=== Materials provided ===

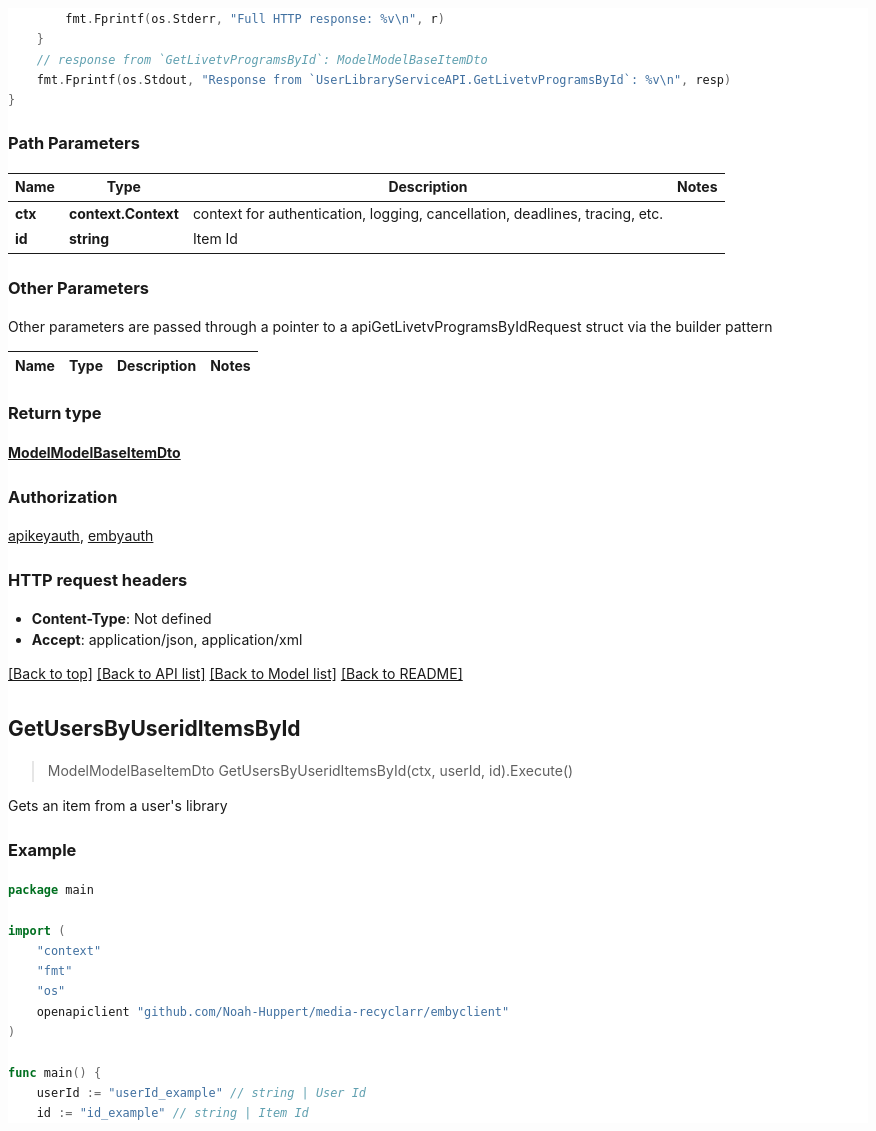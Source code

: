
 ```go
		fmt.Fprintf(os.Stderr, "Full HTTP response: %v\n", r)
	}
	// response from `GetLivetvProgramsById`: ModelModelBaseItemDto
	fmt.Fprintf(os.Stdout, "Response from `UserLibraryServiceAPI.GetLivetvProgramsById`: %v\n", resp)
}
```

### Path Parameters


Name | Type | Description  | Notes
------------- | ------------- | ------------- | -------------
**ctx** | **context.Context** | context for authentication, logging, cancellation, deadlines, tracing, etc.
**id** | **string** | Item Id | 

### Other Parameters

Other parameters are passed through a pointer to a apiGetLivetvProgramsByIdRequest struct via the builder pattern


Name | Type | Description  | Notes
------------- | ------------- | ------------- | -------------


### Return type

[**ModelModelBaseItemDto**](ModelBaseItemDto.md)

### Authorization

[apikeyauth](../README.md#apikeyauth), [embyauth](../README.md#embyauth)

### HTTP request headers

- **Content-Type**: Not defined
- **Accept**: application/json, application/xml

[[Back to top]](#) [[Back to API list]](../README.md#documentation-for-api-endpoints)
[[Back to Model list]](../README.md#documentation-for-models)
[[Back to README]](../README.md)


## GetUsersByUseridItemsById

> ModelModelBaseItemDto GetUsersByUseridItemsById(ctx, userId, id).Execute()

Gets an item from a user's library



### Example

```go
package main

import (
	"context"
	"fmt"
	"os"
	openapiclient "github.com/Noah-Huppert/media-recyclarr/embyclient"
)

func main() {
	userId := "userId_example" // string | User Id
	id := "id_example" // string | Item Id
```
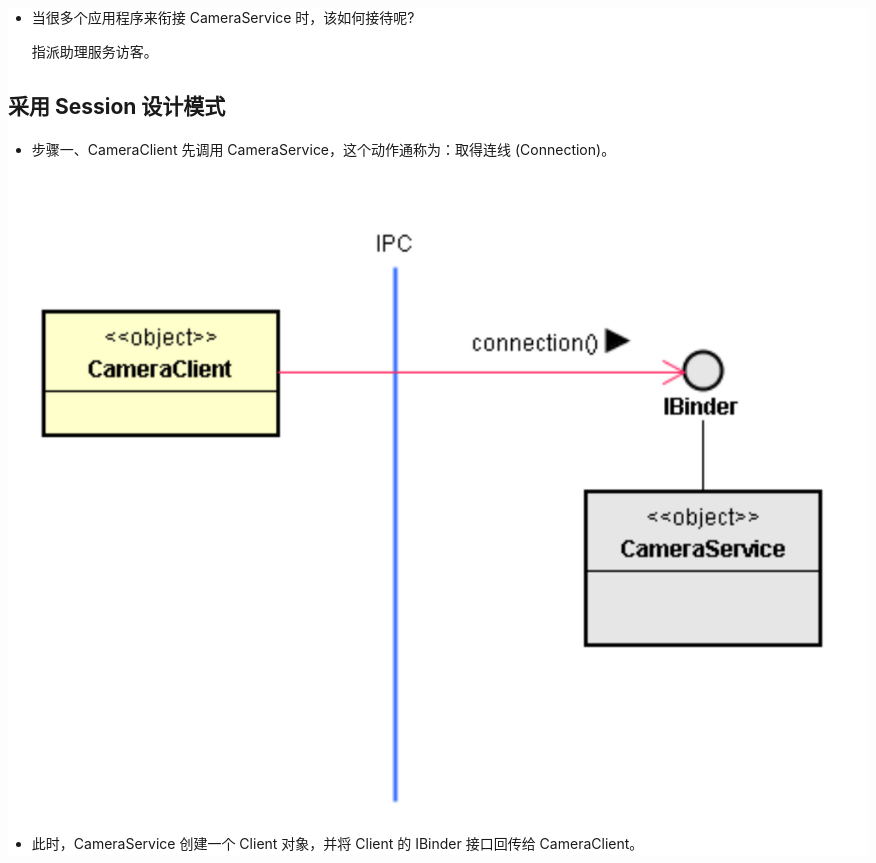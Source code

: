 
* 当很多个应用程序来衔接 CameraService 时，该如何接待呢?

  指派助理服务访客。

## 采用 Session 设计模式

* 步骤一、CameraClient 先调用 CameraService，这个动作通称为：取得连线 (Connection)。

![](image/connect.png)

* 此时，CameraService 创建一个 Client 对象，并将 Client 的 IBinder 接口回传给 CameraClient。
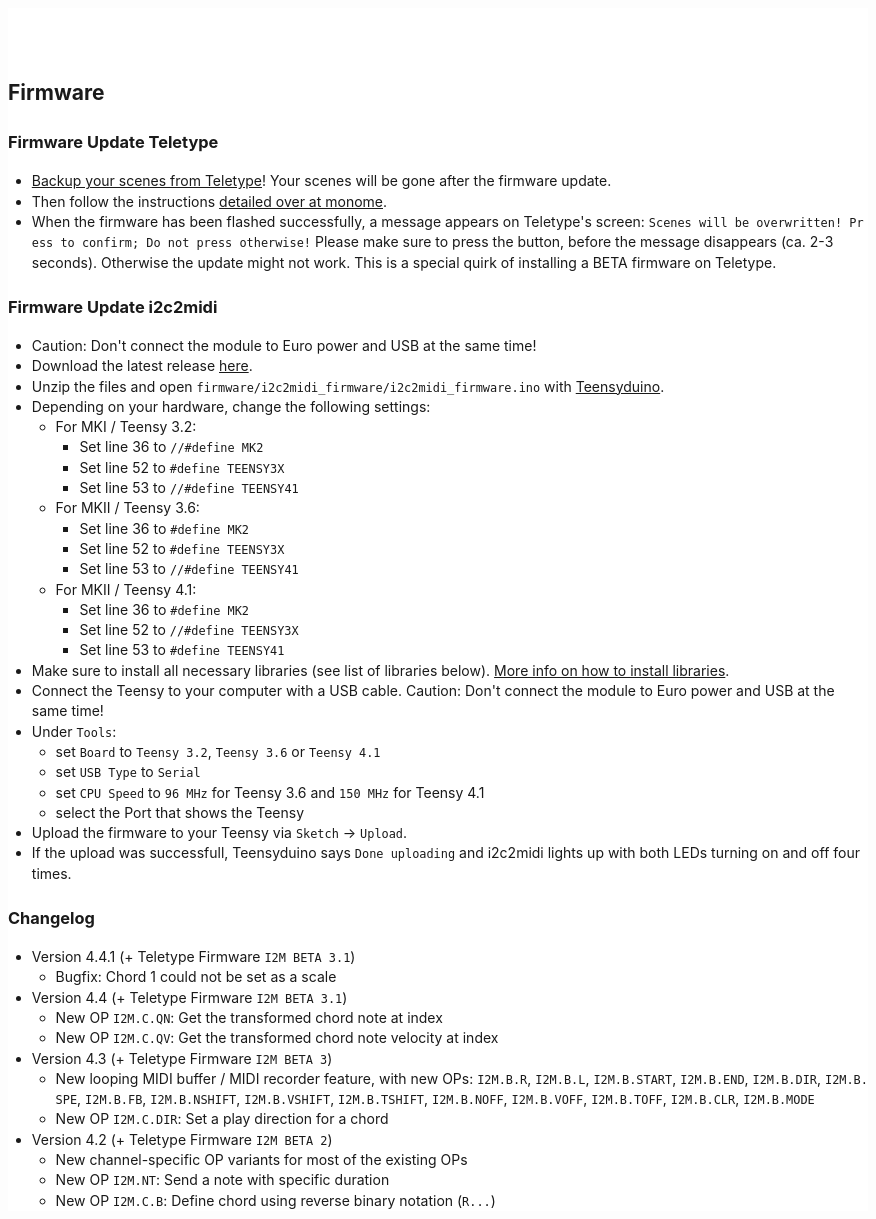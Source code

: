 
<br/><br/>

## Firmware

### Firmware Update Teletype

- [Backup your scenes from Teletype](https://monome.org/docs/teletype/manual/#usb-backup)! Your scenes will be gone after the firmware update. 
- Then follow the instructions [detailed over at monome](https://monome.org/docs/modular/update/). 
- When the firmware has been flashed successfully, a message appears on Teletype's screen: `Scenes will be overwritten! Press to confirm; Do not press otherwise!` Please make sure to press the button, before the message disappears (ca. 2-3 seconds). Otherwise the update might not work. This is a special quirk of installing a BETA firmware on Teletype.


### Firmware Update i2c2midi

- Caution: Don't connect the module to Euro power and USB at the same time! 
- Download the latest release [here](https://github.com/attowatt/i2c2midi/releases).
- Unzip the files and open `firmware/i2c2midi_firmware/i2c2midi_firmware.ino` with [Teensyduino](https://www.pjrc.com/teensy/td_download.html).
- Depending on your hardware, change the following settings:
  - For MKI / Teensy 3.2: 
    - Set line 36 to `//#define MK2`
    - Set line 52 to `#define TEENSY3X`
    - Set line 53 to `//#define TEENSY41 `
  - For MKII / Teensy 3.6:
    - Set line 36 to `#define MK2`   
    - Set line 52 to `#define TEENSY3X`
    - Set line 53 to `//#define TEENSY41 `
  - For MKII / Teensy 4.1:
    - Set line 36 to `#define MK2`   
    - Set line 52 to `//#define TEENSY3X`
    - Set line 53 to `#define TEENSY41 `
- Make sure to install all necessary libraries (see list of libraries below). [More info on how to install libraries](https://docs.arduino.cc/software/ide-v1/tutorials/installing-libraries).
- Connect the Teensy to your computer with a USB cable. Caution: Don't connect the module to Euro power and USB at the same time!
- Under `Tools`:
  - set `Board` to `Teensy 3.2`, `Teensy 3.6` or `Teensy 4.1`
  - set `USB Type` to `Serial`
  - set `CPU Speed` to `96 MHz` for Teensy 3.6 and `150 MHz` for Teensy 4.1
  - select the Port that shows the Teensy
- Upload the firmware to your Teensy via `Sketch` → `Upload`.
- If the upload was successfull, Teensyduino says `Done uploading` and i2c2midi lights up with both LEDs turning on and off four times.

### Changelog

- Version 4.4.1 (+ Teletype Firmware `I2M BETA 3.1`)
  - Bugfix: Chord 1 could not be set as a scale
- Version 4.4 (+ Teletype Firmware `I2M BETA 3.1`)
  - New OP `I2M.C.QN`: Get the transformed chord note at index 
  - New OP `I2M.C.QV`: Get the transformed chord note velocity at index  
- Version 4.3 (+ Teletype Firmware `I2M BETA 3`)
  - New looping MIDI buffer / MIDI recorder feature, with new OPs: `I2M.B.R`, `I2M.B.L`, `I2M.B.START`, `I2M.B.END`, `I2M.B.DIR`, `I2M.B.SPE`, `I2M.B.FB`, `I2M.B.NSHIFT`, `I2M.B.VSHIFT`, `I2M.B.TSHIFT`, `I2M.B.NOFF`, `I2M.B.VOFF`, `I2M.B.TOFF`, `I2M.B.CLR`, `I2M.B.MODE`  
  - New OP `I2M.C.DIR`: Set a play direction for a chord
- Version 4.2 (+ Teletype Firmware `I2M BETA 2`)
  - New channel-specific OP variants for most of the existing OPs
  - New OP `I2M.NT`: Send a note with specific duration
  - New OP `I2M.C.B`: Define chord using reverse binary notation (`R...`)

===

* Task instructions: Given the records above, return the lines starting at the one that holds "GetUsersByUseridItemsById(ctx, userId, id).Execute()" and ending at the one that holds "- Then follow", exactly, and nothing besides; leave every picture out.

* Solution:
> ModelModelBaseItemDto GetUsersByUseridItemsById(ctx, userId, id).Execute()

Gets an item from a user's library



### Example

```go
package main

import (
	"context"
	"fmt"
	"os"
	openapiclient "github.com/Noah-Huppert/media-recyclarr/embyclient"
)

func main() {
	userId := "userId_example" // string | User Id
	id := "id_example" // string | Item Id
```
Source code

: 
* 当很多个应用程序来衔接 CameraService 时，该如何接待呢?

  指派助理服务访客。

## 采用 Session 设计模式

* 步骤一、CameraClient 先调用 CameraService，这个动作通称为：取得连线 (Connection)。

![](image/connect.png)

* 此时，CameraService 创建一个 Client 对象，并将 Client 的 IBinder 接口回传给 CameraClient。
Source code

: 
<br/><br/>

## Firmware

### Firmware Update Teletype

- [Backup your scenes from Teletype](https://monome.org/docs/teletype/manual/#usb-backup)! Your scenes will be gone after the firmware update. 
- Then follow the instructions [detailed over at monome](https://monome.org/docs/modular/update/). 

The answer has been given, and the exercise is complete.